Entries provided:
══════

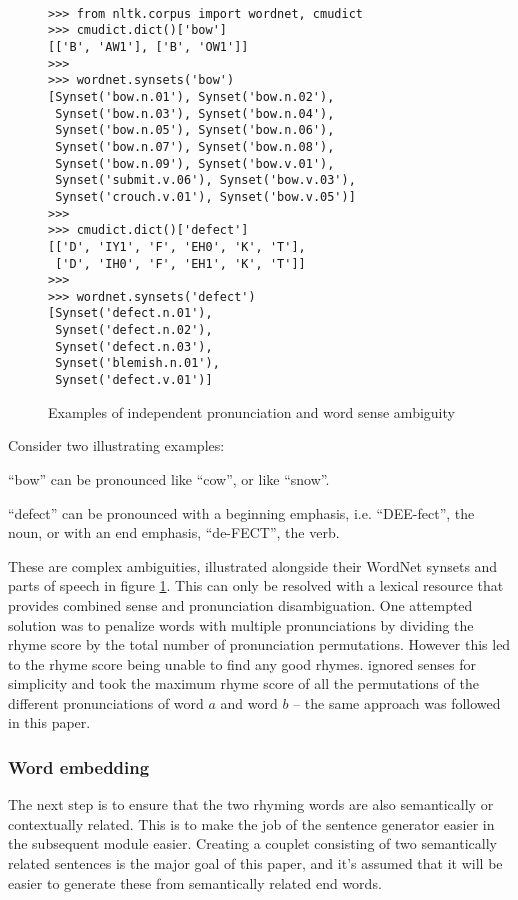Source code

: \documentclass[11pt,a4paper]{article}
\newenvironment{tight_enumerate}{
\begin{enumerate}
\setlength{\itemsep}{0pt}
\setlength{\parskip}{0pt}
}{\end{enumerate}}
\begin{document}
\begin{figure}
\begin{Verbatim}[fontsize=\small]

>>> from nltk.corpus import wordnet, cmudict
>>> cmudict.dict()['bow']
[['B', 'AW1'], ['B', 'OW1']]
>>>
>>> wordnet.synsets('bow')
[Synset('bow.n.01'), Synset('bow.n.02'),
 Synset('bow.n.03'), Synset('bow.n.04'),
 Synset('bow.n.05'), Synset('bow.n.06'),
 Synset('bow.n.07'), Synset('bow.n.08'),
 Synset('bow.n.09'), Synset('bow.v.01'),
 Synset('submit.v.06'), Synset('bow.v.03'),
 Synset('crouch.v.01'), Synset('bow.v.05')]
>>>
>>> cmudict.dict()['defect']
[['D', 'IY1', 'F', 'EH0', 'K', 'T'],
 ['D', 'IH0', 'F', 'EH1', 'K', 'T']]
>>>
>>> wordnet.synsets('defect')
[Synset('defect.n.01'),
 Synset('defect.n.02'),
 Synset('defect.n.03'),
 Synset('blemish.n.01'),
 Synset('defect.v.01')]
\end{Verbatim}
\caption{Examples of independent pronunciation and word sense ambiguity}
\label{fig:wordnet}
\end{figure}

Consider two illustrating examples:
\begin{tight_enumerate}
	\vspace{-0.5em}
	\item
		``bow'' can be pronounced like ``cow'', or like ``snow''.
	\item
		``defect'' can be pronounced with a beginning emphasis, i.e. ``DEE-fect'', the noun, or with an end emphasis, ``de-FECT'', the verb.
\end{tight_enumerate}

These are complex ambiguities, illustrated alongside their WordNet synsets and parts of speech in figure \ref{fig:wordnet}. This can only be resolved with a lexical resource that provides combined sense and pronunciation disambiguation. One attempted solution was to penalize words with multiple pronunciations by dividing the rhyme score by the total number of pronunciation permutations. However this led to the rhyme score being unable to find any good rhymes. \citet{keswarani} ignored senses for simplicity and took the maximum rhyme score of all the permutations of the different pronunciations of word $a$ and word $b$ -- the same approach was followed in this paper.

\subsubsection{Word embedding}
\label{sec:fasttext}
The next step is to ensure that the two rhyming words are also semantically or contextually related. This is to make the job of the sentence generator easier in the subsequent module easier. Creating a couplet consisting of two semantically related sentences is the major goal of this paper, and it's assumed that it will be easier to generate these from semantically related end words.
\end{document}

══════

What you will do:
Give the listing above again exactly, minus any images.

Task response:
Source code

: \documentclass[11pt,a4paper]{article}
\newenvironment{tight_enumerate}{
\begin{enumerate}
\setlength{\itemsep}{0pt}
\setlength{\parskip}{0pt}
}{\end{enumerate}}
\begin{document}
\begin{figure}
\begin{Verbatim}[fontsize=\small]

>>> from nltk.corpus import wordnet, cmudict
>>> cmudict.dict()['bow']
[['B', 'AW1'], ['B', 'OW1']]
>>>
>>> wordnet.synsets('bow')
[Synset('bow.n.01'), Synset('bow.n.02'),
 Synset('bow.n.03'), Synset('bow.n.04'),
 Synset('bow.n.05'), Synset('bow.n.06'),
 Synset('bow.n.07'), Synset('bow.n.08'),
 Synset('bow.n.09'), Synset('bow.v.01'),
 Synset('submit.v.06'), Synset('bow.v.03'),
 Synset('crouch.v.01'), Synset('bow.v.05')]
>>>
>>> cmudict.dict()['defect']
[['D', 'IY1', 'F', 'EH0', 'K', 'T'],
 ['D', 'IH0', 'F', 'EH1', 'K', 'T']]
>>>
>>> wordnet.synsets('defect')
[Synset('defect.n.01'),
 Synset('defect.n.02'),
 Synset('defect.n.03'),
 Synset('blemish.n.01'),
 Synset('defect.v.01')]
\end{Verbatim}
\caption{Examples of independent pronunciation and word sense ambiguity}
\label{fig:wordnet}
\end{figure}

Consider two illustrating examples:
\begin{tight_enumerate}
	\vspace{-0.5em}
	\item
		``bow'' can be pronounced like ``cow'', or like ``snow''.
	\item
		``defect'' can be pronounced with a beginning emphasis, i.e. ``DEE-fect'', the noun, or with an end emphasis, ``de-FECT'', the verb.
\end{tight_enumerate}

These are complex ambiguities, illustrated alongside their WordNet synsets and parts of speech in figure \ref{fig:wordnet}. This can only be resolved with a lexical resource that provides combined sense and pronunciation disambiguation. One attempted solution was to penalize words with multiple pronunciations by dividing the rhyme score by the total number of pronunciation permutations. However this led to the rhyme score being unable to find any good rhymes. \citet{keswarani} ignored senses for simplicity and took the maximum rhyme score of all the permutations of the different pronunciations of word $a$ and word $b$ -- the same approach was followed in this paper.

\subsubsection{Word embedding}
\label{sec:fasttext}
The next step is to ensure that the two rhyming words are also semantically or contextually related. This is to make the job of the sentence generator easier in the subsequent module easier. Creating a couplet consisting of two semantically related sentences is the major goal of this paper, and it's assumed that it will be easier to generate these from semantically related end words.
\end{document}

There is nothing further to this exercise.